Tasigna was specifically designed to inhibit Bcr-Abl -- the abnormal protein responsible for the uncontrolled production of white blood cells that occurs in Ph+ CML patients -- and mutations of Bcr-Abl, more effectively than Glivec. In this phase-II study, the time to achieve MMR was measured as an endpoint. The data indicate that 96 per cent of patients taking Tasigna reached CCyR at 12 months. In this same time period, 85 per cent of patients taking Tasigna achieved MMR. These data indicate a more rapid reduction in disease burden compared to that seen in historical studies with Glivec. In this study, Tasigna was generally well tolerated.
Results from a phase-III registration trial, ENESTnd (Evaluating Nilotinib Efficacy and Safety in Clinical Trials of Newly Diagnosed Ph+ CML Patients), evaluating Tasigna as a potential front-line therapy for certain Ph+ CML patients, are expected in early 2010.
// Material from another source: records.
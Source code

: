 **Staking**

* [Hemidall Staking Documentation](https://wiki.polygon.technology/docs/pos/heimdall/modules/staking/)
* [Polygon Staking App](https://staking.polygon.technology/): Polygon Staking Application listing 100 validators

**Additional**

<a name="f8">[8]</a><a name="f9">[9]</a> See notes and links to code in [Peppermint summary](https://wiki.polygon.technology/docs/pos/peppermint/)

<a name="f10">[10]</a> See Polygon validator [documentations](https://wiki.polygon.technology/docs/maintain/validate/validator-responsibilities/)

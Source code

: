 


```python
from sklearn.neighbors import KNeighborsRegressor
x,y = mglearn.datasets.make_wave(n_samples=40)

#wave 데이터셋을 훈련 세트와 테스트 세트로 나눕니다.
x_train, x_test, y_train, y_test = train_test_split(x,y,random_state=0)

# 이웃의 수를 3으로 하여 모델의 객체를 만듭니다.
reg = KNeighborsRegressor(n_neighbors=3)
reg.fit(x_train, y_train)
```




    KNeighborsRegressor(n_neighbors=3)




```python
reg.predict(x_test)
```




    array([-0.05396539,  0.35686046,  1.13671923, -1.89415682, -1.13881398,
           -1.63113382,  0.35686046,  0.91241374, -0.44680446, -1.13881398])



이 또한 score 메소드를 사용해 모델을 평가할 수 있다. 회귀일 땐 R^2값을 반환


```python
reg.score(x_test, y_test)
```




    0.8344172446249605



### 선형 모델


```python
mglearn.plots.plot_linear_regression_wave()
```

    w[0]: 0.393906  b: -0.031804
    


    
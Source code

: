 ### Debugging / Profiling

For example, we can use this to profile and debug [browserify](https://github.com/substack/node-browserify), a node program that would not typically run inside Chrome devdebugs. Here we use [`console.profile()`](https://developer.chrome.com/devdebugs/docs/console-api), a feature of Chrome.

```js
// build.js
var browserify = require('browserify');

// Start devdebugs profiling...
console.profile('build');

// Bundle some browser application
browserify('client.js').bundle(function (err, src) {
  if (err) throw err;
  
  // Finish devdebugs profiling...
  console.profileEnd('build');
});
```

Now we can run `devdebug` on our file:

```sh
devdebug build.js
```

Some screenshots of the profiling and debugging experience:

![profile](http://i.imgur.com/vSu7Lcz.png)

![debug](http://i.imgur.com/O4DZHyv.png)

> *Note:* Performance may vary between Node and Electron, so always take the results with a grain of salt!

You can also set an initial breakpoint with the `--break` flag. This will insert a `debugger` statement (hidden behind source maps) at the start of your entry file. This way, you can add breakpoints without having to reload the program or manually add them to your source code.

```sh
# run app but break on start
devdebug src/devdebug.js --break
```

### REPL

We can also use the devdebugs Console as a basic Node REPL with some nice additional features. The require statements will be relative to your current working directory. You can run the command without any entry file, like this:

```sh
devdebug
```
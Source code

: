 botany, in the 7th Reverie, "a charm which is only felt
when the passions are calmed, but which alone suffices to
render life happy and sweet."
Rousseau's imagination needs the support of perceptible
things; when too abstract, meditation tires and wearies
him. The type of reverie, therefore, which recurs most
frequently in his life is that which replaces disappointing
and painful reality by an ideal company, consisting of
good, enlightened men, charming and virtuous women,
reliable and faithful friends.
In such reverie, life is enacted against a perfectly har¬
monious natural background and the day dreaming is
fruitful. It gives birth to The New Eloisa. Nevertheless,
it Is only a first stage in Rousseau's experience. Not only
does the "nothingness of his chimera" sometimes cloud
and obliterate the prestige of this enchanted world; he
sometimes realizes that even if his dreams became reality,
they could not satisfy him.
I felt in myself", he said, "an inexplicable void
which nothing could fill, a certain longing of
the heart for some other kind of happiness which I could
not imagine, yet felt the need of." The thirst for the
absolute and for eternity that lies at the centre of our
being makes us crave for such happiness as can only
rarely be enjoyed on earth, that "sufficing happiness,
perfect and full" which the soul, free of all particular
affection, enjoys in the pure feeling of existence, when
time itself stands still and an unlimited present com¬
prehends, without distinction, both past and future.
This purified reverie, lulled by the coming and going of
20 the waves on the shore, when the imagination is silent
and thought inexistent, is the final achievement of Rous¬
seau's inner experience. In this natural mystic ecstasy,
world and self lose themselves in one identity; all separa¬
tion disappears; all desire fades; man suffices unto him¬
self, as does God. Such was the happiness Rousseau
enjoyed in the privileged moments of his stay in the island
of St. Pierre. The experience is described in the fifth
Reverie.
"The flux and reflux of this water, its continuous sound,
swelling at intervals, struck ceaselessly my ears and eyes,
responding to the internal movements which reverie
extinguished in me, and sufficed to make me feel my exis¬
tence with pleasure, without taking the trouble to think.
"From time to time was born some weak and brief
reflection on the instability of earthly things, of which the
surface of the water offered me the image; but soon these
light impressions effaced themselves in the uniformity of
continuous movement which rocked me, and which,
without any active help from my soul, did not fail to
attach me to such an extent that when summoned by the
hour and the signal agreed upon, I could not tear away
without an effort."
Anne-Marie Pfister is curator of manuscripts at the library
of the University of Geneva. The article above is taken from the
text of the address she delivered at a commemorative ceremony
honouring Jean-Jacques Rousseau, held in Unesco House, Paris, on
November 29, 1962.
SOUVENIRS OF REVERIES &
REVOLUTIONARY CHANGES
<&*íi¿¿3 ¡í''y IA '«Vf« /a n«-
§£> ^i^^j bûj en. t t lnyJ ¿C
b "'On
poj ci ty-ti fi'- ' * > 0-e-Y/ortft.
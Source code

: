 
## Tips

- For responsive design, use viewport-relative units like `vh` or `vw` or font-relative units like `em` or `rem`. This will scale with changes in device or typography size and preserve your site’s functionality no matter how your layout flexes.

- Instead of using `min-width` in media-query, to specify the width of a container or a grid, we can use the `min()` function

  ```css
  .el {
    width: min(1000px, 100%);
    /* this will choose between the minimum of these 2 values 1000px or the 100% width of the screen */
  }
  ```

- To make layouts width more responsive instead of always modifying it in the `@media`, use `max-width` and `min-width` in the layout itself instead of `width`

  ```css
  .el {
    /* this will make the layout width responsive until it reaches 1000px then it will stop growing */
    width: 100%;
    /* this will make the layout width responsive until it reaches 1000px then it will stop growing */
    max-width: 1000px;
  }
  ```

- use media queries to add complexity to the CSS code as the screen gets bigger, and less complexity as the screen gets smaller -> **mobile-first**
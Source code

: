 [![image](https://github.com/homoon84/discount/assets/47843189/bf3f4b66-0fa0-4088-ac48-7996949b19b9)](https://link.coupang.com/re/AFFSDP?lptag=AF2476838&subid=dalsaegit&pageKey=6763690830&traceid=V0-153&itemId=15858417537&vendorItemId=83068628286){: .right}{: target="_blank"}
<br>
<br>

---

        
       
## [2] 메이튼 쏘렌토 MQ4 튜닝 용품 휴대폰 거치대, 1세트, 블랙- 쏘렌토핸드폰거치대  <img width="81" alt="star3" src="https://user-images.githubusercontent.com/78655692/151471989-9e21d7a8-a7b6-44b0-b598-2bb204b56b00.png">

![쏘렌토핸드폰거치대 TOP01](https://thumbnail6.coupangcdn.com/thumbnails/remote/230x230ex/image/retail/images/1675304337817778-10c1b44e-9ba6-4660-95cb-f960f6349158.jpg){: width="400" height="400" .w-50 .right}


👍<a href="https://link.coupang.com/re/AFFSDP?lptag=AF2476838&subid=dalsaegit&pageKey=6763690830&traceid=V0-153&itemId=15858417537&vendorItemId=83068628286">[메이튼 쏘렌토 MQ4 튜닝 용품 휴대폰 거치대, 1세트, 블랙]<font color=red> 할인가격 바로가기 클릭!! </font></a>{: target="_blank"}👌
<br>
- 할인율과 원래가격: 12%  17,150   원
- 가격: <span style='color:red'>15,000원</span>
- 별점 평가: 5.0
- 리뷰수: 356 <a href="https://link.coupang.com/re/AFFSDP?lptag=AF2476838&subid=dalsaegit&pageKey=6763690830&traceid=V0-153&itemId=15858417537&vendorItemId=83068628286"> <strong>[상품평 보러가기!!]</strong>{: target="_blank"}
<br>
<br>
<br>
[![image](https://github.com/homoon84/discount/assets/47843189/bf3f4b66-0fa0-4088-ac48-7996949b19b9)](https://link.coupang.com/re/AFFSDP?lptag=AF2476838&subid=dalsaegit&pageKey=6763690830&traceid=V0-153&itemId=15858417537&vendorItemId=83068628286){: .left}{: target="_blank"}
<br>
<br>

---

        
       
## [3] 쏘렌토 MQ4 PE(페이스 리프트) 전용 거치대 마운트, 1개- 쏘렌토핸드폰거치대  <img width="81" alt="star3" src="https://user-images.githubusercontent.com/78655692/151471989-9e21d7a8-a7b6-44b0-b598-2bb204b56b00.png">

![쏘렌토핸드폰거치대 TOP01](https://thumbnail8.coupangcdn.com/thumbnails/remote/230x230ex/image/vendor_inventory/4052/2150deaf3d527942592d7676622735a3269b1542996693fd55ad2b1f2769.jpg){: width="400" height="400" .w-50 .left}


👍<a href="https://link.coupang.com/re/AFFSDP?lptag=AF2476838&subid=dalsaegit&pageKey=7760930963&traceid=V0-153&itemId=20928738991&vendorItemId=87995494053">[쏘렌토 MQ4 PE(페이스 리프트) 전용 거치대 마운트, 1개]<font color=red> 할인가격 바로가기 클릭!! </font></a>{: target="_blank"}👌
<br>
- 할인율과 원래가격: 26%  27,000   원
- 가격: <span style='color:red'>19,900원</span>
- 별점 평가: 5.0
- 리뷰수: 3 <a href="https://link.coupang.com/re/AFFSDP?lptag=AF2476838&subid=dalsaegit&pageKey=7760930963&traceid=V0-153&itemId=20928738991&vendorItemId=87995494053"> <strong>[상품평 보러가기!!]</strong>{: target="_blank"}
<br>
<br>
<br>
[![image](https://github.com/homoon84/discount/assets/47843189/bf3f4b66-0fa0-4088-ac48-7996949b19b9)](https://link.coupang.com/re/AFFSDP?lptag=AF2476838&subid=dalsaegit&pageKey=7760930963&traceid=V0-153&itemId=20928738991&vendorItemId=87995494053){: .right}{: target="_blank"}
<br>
Currently, Tasigna is approved in more than 65 countries for the treatment of adult patients with Ph+ CML in the chronic or accelerated phases who are resistant or intolerant to prior treatment, including Glivec.
CML is a disease of the blood and bone marrow in which the body produces cancerous white blood cells.
Glivec is approved in more than 90 countries including the US, EU and Japan, for the treatment of all phases of Ph+ CML.